Rapidement, j’ai eu envie de faire des portraits de ces pauvres hères qui peuplent le Plateau le week-end. J’avais déjà été assez loin dans l’étrangeté en payant un « accompagnateur », je n’avais pas vraiment de limite ni de morale à laquelle me tenir. Il y avait juste cette envie de photographier. J'ai donc décidé de faire un peu comme Di Corcia et de payer les gens pour qu'ils posent pour moi. 2 euros la photo, parfois plus ou parfois moins. Mes modèles étaient choisis à l’envie au grès de mes pérégrinations sur le Plateau. Quelqu’un me plaisait, j’avais envie de le photographier, je lui proposais de l’argent. La plupart du temps il n’avait rien d'autre à faire que de rester devant moi. Quelque fois je leurs demandais de poser d’une manière spécifique dans un endroit précis. J’ai commencé à me sentir réalisateur. J'avais mon studio de cinéma rien que pour moi le week-end (le Plateau, mon "plateau" de cinéma), j'avais mon assistant et mes acteurs. Je faisais exactement ce que je voulais, je n'avais plus aucune contrainte. J'ai décidé de raconter l'histoire d'un endroit étrange où il se serait passé quelque chose de grave mais sans jamais évoquer l’évènement à proprement parler. Tout le monde serait parti, sauf quelques personnes.

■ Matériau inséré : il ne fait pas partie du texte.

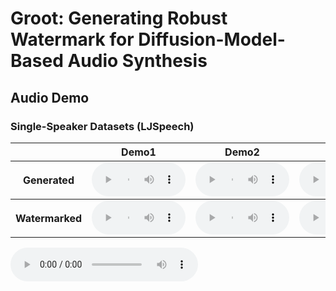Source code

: # Groot: Generating Robust Watermark for Diffusion-Model-Based Audio Synthesis

## Audio Demo
### Single-Speaker Datasets (LJSpeech)

<table>
  <thead>
     <th style="text-align: center"></th>
     <th style="text-align: center">Demo1</th>
     <th style="text-align: center">Demo2</th>
     <th style="text-align: center">Demo3</th>
     <th style="text-align: center">Demo4</th>
     <th style="text-align: center">Demo5</th>
  </thead>
  <tbody>
    <tr>
      <th>Generated</th>
      <td style="text-align: center"><audio controls style="width: 150px;"><source src="audio/ljs/ljs_generated1.wav" type="audio/wav"></audio></td>
      <td style="text-align: center"><audio controls style="width: 150px;"><source src="audio/ljs/ljs_generated2.wav" type="audio/wav"></audio></td>
      <td style="text-align: center"><audio controls style="width: 150px;"><source src="audio/ljs/ljs_generated3.wav" type="audio/wav"></audio></td>
      <td style="text-align: center"><audio controls style="width: 150px;"><source src="audio/ljs/ljs_generated4.wav" type="audio/wav"></audio></td>
      <td style="text-align: center"><audio controls style="width: 150px;"><source src="audio/ljs/ljs_generated5.wav" type="audio/wav"></audio></td>
    </tr>
  </tbody>
  <tbody>
    <tr>
      <th>Watermarked</th>
      <td style="text-align: center"><audio controls style="width: 150px;"><source src="audio/ljs/ljs_watermarked1.wav" type="audio/wav"></audio></td>
      <td style="text-align: center"><audio controls style="width: 150px;"><source src="audio/ljs/ljs_watermarked2.wav" type="audio/wav"></audio></td>
      <td style="text-align: center"><audio controls style="width: 150px;"><source src="audio/ljs/ljs_watermarked3.wav" type="audio/wav"></audio></td>
      <td style="text-align: center"><audio controls style="width: 150px;"><source src="audio/ljs/ljs_watermarked4.wav" type="audio/wav"></audio></td>
      <td style="text-align: center"><audio controls style="width: 150px;"><source src="audio/ljs/ljs_watermarked5.wav" type="audio/wav"></audio></td>
    </tr>
  </tbody>
</table>



<audio controls>
  <source src="speech/ljs_speech_demo1.wav"> 
</audio>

Tout est purement fictif même si le style est documentaire. Je ne me suis fixé aucune limite sauf celle de ne prendre qu'une seule photo par sujet, c'est à dire que si je voulais prendre une photo parce qu'un lieu m’intéressait ou que quelqu'un me plaisait, et bien je n'en faisais qu'une seule. Cela demande beaucoup de réflexion. C'est comme un film où chaque scène serait tournée en une seule prise. C'est très intéressant car cela oblige à une grande concentration, à une attention totale au présent. J’avais aussi une limite de temps car mon séjour en Côte d’Ivoire touchait à sa fin.
J'ai un ami, Charly, qui vivait à Abidjan. Il m'a beaucoup renseigné sur Le Plateau et, comme il est curieux, il est venu quelques fois m'accompagner photographier. Je trouve qu’il écrit bien et qu’il a de bonnes idées alors je lui ai demandé d'écrire un texte à propos de ce projet. Il avait carte blanche. Il m'a envoyé un court texte de science-fiction post apocalyptique. J'ai adoré alors j'ai repris son texte et je l'ai étoffé.
Je n’ai aucune autre intention que de raconter une histoire. J’aimerais également arriver à stimuler l’imagination des regardeurs en donnant le moins d’explications possible. Mon travail photographique repose sur le simple plaisir de faire.